■ **What is required**:
Return every line of the data below that includes the string "callback".

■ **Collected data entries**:
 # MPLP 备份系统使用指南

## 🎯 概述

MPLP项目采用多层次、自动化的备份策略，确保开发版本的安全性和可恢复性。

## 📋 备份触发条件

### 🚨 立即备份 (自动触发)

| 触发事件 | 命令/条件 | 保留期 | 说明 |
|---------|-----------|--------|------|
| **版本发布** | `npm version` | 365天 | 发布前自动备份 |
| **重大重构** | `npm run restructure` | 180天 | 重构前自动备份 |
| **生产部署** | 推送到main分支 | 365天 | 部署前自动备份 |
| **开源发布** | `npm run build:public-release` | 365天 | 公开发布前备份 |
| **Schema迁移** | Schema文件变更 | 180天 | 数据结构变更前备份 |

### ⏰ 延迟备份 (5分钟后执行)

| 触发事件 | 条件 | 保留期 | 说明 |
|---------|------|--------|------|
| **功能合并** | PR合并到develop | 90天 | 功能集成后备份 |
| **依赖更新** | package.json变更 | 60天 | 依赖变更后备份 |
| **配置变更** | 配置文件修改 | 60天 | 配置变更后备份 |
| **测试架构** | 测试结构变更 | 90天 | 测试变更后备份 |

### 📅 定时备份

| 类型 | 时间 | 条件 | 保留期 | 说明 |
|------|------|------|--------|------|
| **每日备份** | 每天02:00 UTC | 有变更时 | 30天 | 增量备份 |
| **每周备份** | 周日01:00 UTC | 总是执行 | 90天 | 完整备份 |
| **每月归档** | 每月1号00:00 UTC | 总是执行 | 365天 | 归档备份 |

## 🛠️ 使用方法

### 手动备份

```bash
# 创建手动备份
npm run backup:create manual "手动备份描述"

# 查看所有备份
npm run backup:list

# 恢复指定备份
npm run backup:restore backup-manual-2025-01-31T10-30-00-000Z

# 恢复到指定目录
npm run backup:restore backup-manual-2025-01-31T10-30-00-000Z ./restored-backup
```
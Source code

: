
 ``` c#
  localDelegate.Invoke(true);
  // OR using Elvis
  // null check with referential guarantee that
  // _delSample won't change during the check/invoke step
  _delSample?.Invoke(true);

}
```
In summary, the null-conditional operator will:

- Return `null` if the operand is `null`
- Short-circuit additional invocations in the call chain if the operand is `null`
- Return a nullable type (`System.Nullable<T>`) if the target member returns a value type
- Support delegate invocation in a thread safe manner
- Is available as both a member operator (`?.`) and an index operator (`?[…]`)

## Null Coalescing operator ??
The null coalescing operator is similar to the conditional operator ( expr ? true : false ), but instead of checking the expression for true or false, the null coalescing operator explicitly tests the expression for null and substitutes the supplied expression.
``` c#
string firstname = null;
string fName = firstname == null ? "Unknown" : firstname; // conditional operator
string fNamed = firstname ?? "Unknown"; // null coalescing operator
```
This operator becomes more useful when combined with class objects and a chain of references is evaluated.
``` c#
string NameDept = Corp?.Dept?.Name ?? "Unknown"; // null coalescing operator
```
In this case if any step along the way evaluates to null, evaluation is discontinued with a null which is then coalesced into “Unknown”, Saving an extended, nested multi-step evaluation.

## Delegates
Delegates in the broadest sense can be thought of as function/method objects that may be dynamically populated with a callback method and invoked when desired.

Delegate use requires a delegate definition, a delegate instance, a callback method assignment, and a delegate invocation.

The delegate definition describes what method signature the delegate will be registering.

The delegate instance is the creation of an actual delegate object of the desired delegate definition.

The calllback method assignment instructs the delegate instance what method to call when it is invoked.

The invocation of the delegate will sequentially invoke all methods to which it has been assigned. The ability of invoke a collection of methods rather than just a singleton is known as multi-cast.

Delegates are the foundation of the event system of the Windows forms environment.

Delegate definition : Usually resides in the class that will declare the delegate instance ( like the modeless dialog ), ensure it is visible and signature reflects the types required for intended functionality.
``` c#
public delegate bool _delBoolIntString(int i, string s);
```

■ **Result**:
Delegates in the broadest sense can be thought of as function/method objects that may be dynamically populated with a callback method and invoked when desired.
Delegate use requires a delegate definition, a delegate instance, a callback method assignment, and a delegate invocation.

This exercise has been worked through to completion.